Don’t just restore the streetcars from Katrina’s touch, the thought goes, expand the lines to their original egalitarian glory. For once, New Orleans is ahead of the curve: Nearly 100 US cities now are considering streetcar lines, according to the Lincoln Institute of Land Policy in Cambridge, Mass.

Although the city has its red streetcar line – modern, mechanically cooled, and with welded tracks – locals still prefer the rough, noisy, and naturally air-conditioned ride of the green cars, lit at night by bare bulbs. Riders of the green streetcars say the system’s sturdy presence helps to hasten the Big Easy’s return, even as it slows the city’s pace and synchronizes the New Orleans existence to a steady, but calming clank and sway – a little more like riding a small ferry than a motorized car. Comfort in muggy New Orleans is always relative.

Unlike other cities, New Orleans never fully embraced modern streetcars, and the mechanics at the old Carrollton depot are adept at machining parts to keep the stock rolling. It took a $46 million federal grant to repair the newer red cars after they were flooded. They began operation again earlier this year. The old green clunkers weren’t touched by the flood – paragons of practical simplicity that began rolling as soon as the catenary was fixed.

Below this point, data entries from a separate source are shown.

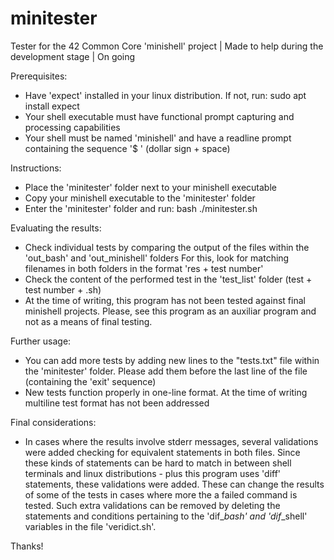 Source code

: # minitester
Tester for the 42 Common Core 'minishell' project | Made to help during the development stage | On going

Prerequisites:
- Have 'expect' installed in your linux distribution. If not, run:
sudo apt install expect
- Your shell executable must have functional prompt capturing and processing capabilities
- Your shell must be named 'minishell' and have a readline prompt containing the sequence '$ ' (dollar sign + space)


Instructions:
- Place the 'minitester' folder next to your minishell executable
- Copy your minishell executable to the 'minitester' folder
- Enter the 'minitester' folder and run:
bash ./minitester.sh


Evaluating the results:
- Check individual tests by comparing the output of the files within the 'out_bash' and 'out_minishell' folders
For this, look for matching filenames in both folders in the format 'res + test number'
- Check the content of the performed test in the 'test_list' folder (test + test number + .sh)
- At the time of writing, this program has not been tested against final minishell projects.
Please, see this program as an auxiliar program and not as a means of final testing.


Further usage:
- You can add more tests by adding new lines to the "tests.txt" file within the 'minitester' folder.
  Please add them before the last line of the file (containing the 'exit\' sequence)
- New tests function properly in one-line format. At the time of writing multiline test format has not been addressed


Final considerations:
- In cases where the results involve stderr messages, several validations were added checking for equivalent statements in both files.
Since these kinds of statements can be hard to match in between shell terminals and linux distributions - plus this program uses 'diff' statements, these validations were added.
These can change the results of some of the tests in cases where more the a failed command is tested.
Such extra validations can be removed by deleting the statements and conditions pertaining to the 'dif_*_bash' and 'dif_*_shell' variables in the file 'veridict.sh'.

Thanks!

In a city where rules are meant to be bent, modern mass-transit safety notions are blithely ignored as riders crowd the driver, who stands with both hands on levers that accelerate and brake the car and converses freely as it clanks, shimmies, and rocks past the ornate mansion fronts of St. Charles.

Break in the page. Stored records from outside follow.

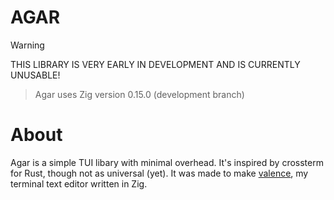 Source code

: # AGAR

> [!WARNING]
> THIS LIBRARY IS VERY EARLY IN DEVELOPMENT AND IS CURRENTLY UNUSABLE!

> Agar uses Zig version 0.15.0 (development branch)

# About

Agar is a simple TUI libary with minimal overhead. It's inspired by crossterm for Rust, though not as universal (yet). It was made to make [valence](https://github.com/AnodeDev/valence), my terminal text editor written in Zig.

A pedal kick by the driver clangs a bell. A woman braids her daughter’s hair as a boy toddler and a girl baby lean quietly against her on the wooden seats, lulled by the motion. Japanese tourists, lanky teenagers in too-big white T-shirts, and skateboarders also crowd in and enjoy the ride. The one rule to obey, however, is: Don’t hang your head or arms out the windows. Trees, lampposts, and trucks provide a tight squeeze.

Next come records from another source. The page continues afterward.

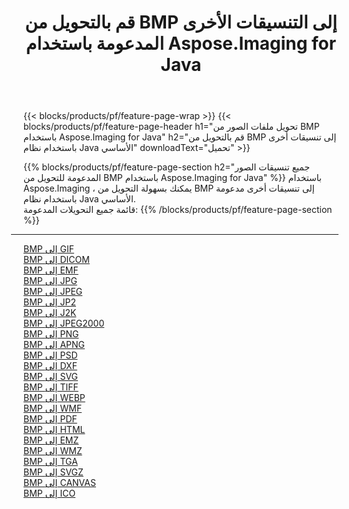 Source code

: ﻿---
title: قم بالتحويل من BMP إلى التنسيقات الأخرى المدعومة باستخدام Aspose.Imaging for Java 
weight: 3920
url: /ar/java/conversion/from/bmp 
lang: ar
langdirlevel: 2
locales: zh-hans,ja,it,ru,de,es,fr,nl,id,lt,pl,pt,vi,tr,ko,zh-hant,ar,hi,th,sv,cs,uk,he
description: باستخدام Aspose.Imaging ، يمكنك بسهولة التحويل من BMP إلى تنسيقات أخرى باستخدام نظام Java الأساسي
---

{{< blocks/products/pf/feature-page-wrap >}}
{{< blocks/products/pf/feature-page-header h1="تحويل ملفات الصور من BMP باستخدام Aspose.Imaging for Java" h2="قم بالتحويل من BMP إلى تنسيقات أخرى باستخدام نظام Java الأساسي" downloadText="تحميل" >}}


{{% blocks/products/pf/feature-page-section  h2="جميع تنسيقات الصور المدعومة للتحويل من BMP باستخدام Aspose.Imaging for Java" %}}
باستخدام Aspose.Imaging ، يمكنك بسهولة التحويل من BMP إلى تنسيقات أخرى مدعومة باستخدام نظام Java الأساسي.
<br/>
قائمة جميع التحويلات المدعومة:
{{% /blocks/products/pf/feature-page-section %}}
<div class="container-fluid productfamilypage bg-gray">
    <div class="convertypes bg-gray agp-content section">
        <div class="container">
		<hr style="margin-left:-20px;"/>
		<div class="row other-converters">
		    <div class='col-md-2 other-converter remove-lp remove-rp'><a href="/imaging/ar/java/conversion/bmp-to-gif" >BMP إلى GIF</a></div><div class='col-md-2 other-converter remove-lp remove-rp'><a href="/imaging/ar/java/conversion/bmp-to-dicom" >BMP إلى DICOM</a></div><div class='col-md-2 other-converter remove-lp remove-rp'><a href="/imaging/ar/java/conversion/bmp-to-emf" >BMP إلى EMF</a></div><div class='col-md-2 other-converter remove-lp remove-rp'><a href="/imaging/ar/java/conversion/bmp-to-jpg" >BMP إلى JPG</a></div><div class='col-md-2 other-converter remove-lp remove-rp'><a href="/imaging/ar/java/conversion/bmp-to-jpeg" >BMP إلى JPEG</a></div><div class='col-md-2 other-converter remove-lp remove-rp'><a href="/imaging/ar/java/conversion/bmp-to-jp2" >BMP إلى JP2</a></div><div class='col-md-2 other-converter remove-lp remove-rp'><a href="/imaging/ar/java/conversion/bmp-to-j2k" >BMP إلى J2K</a></div><div class='col-md-2 other-converter remove-lp remove-rp'><a href="/imaging/ar/java/conversion/bmp-to-jpeg2000" >BMP إلى JPEG2000</a></div><div class='col-md-2 other-converter remove-lp remove-rp'><a href="/imaging/ar/java/conversion/bmp-to-png" >BMP إلى PNG</a></div><div class='col-md-2 other-converter remove-lp remove-rp'><a href="/imaging/ar/java/conversion/bmp-to-apng" >BMP إلى APNG</a></div><div class='col-md-2 other-converter remove-lp remove-rp'><a href="/imaging/ar/java/conversion/bmp-to-psd" >BMP إلى PSD</a></div><div class='col-md-2 other-converter remove-lp remove-rp'><a href="/imaging/ar/java/conversion/bmp-to-dxf" >BMP إلى DXF</a></div><div class='col-md-2 other-converter remove-lp remove-rp'><a href="/imaging/ar/java/conversion/bmp-to-svg" >BMP إلى SVG</a></div><div class='col-md-2 other-converter remove-lp remove-rp'><a href="/imaging/ar/java/conversion/bmp-to-tiff" >BMP إلى TIFF</a></div><div class='col-md-2 other-converter remove-lp remove-rp'><a href="/imaging/ar/java/conversion/bmp-to-webp" >BMP إلى WEBP</a></div><div class='col-md-2 other-converter remove-lp remove-rp'><a href="/imaging/ar/java/conversion/bmp-to-wmf" >BMP إلى WMF</a></div><div class='col-md-2 other-converter remove-lp remove-rp'><a href="/imaging/ar/java/conversion/bmp-to-pdf" >BMP إلى PDF</a></div><div class='col-md-2 other-converter remove-lp remove-rp'><a href="/imaging/ar/java/conversion/bmp-to-html" >BMP إلى HTML</a></div><div class='col-md-2 other-converter remove-lp remove-rp'><a href="/imaging/ar/java/conversion/bmp-to-emz" >BMP إلى EMZ</a></div><div class='col-md-2 other-converter remove-lp remove-rp'><a href="/imaging/ar/java/conversion/bmp-to-wmz" >BMP إلى WMZ</a></div><div class='col-md-2 other-converter remove-lp remove-rp'><a href="/imaging/ar/java/conversion/bmp-to-tga" >BMP إلى TGA</a></div><div class='col-md-2 other-converter remove-lp remove-rp'><a href="/imaging/ar/java/conversion/bmp-to-svgz" >BMP إلى SVGZ</a></div><div class='col-md-2 other-converter remove-lp remove-rp'><a href="/imaging/ar/java/conversion/bmp-to-canvas" >BMP إلى CANVAS</a></div><div class='col-md-2 other-converter remove-lp remove-rp'><a href="/imaging/ar/java/conversion/bmp-to-ico" >BMP إلى ICO</a></div>
                </div>
        </div>
    </div>
</div>
<br/>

The streetcar lines that travel up St. Charles and Canal Streets serve as a metronome for a city that is systematically getting back up on its feet. The system epitomizes not just New Orleans’ charm, but also its stubborn anachronisms – values that have a curious draw on a new generation of socially conscious young Americans who’ve been flocking to the Big Easy looking for work and a life in one of the only major US cities with positive employment trends.

Marco Baldecci’s nose is deep into Dr. Spock’s baby book, a clue to the anxious wrinkle across his brow. Since the young professional moved here last year, he rides the green streetcars nearly every day from his Uptown house to his downtown job. “It’s elegant and old-fashioned,” Mr. Baldecci says, “not to mention practical.”

The 923 – built in the 1920s in High Point, N.C., back when American welders still built trains and trolleys – turns from St. Charles and charges into the steep valleys of the downtown. Bourbon Street and all its attendant sights and smells beckons beyond. Riders smile gently, and thank the driver, who tips his hat. There is joy in Mudville, after all.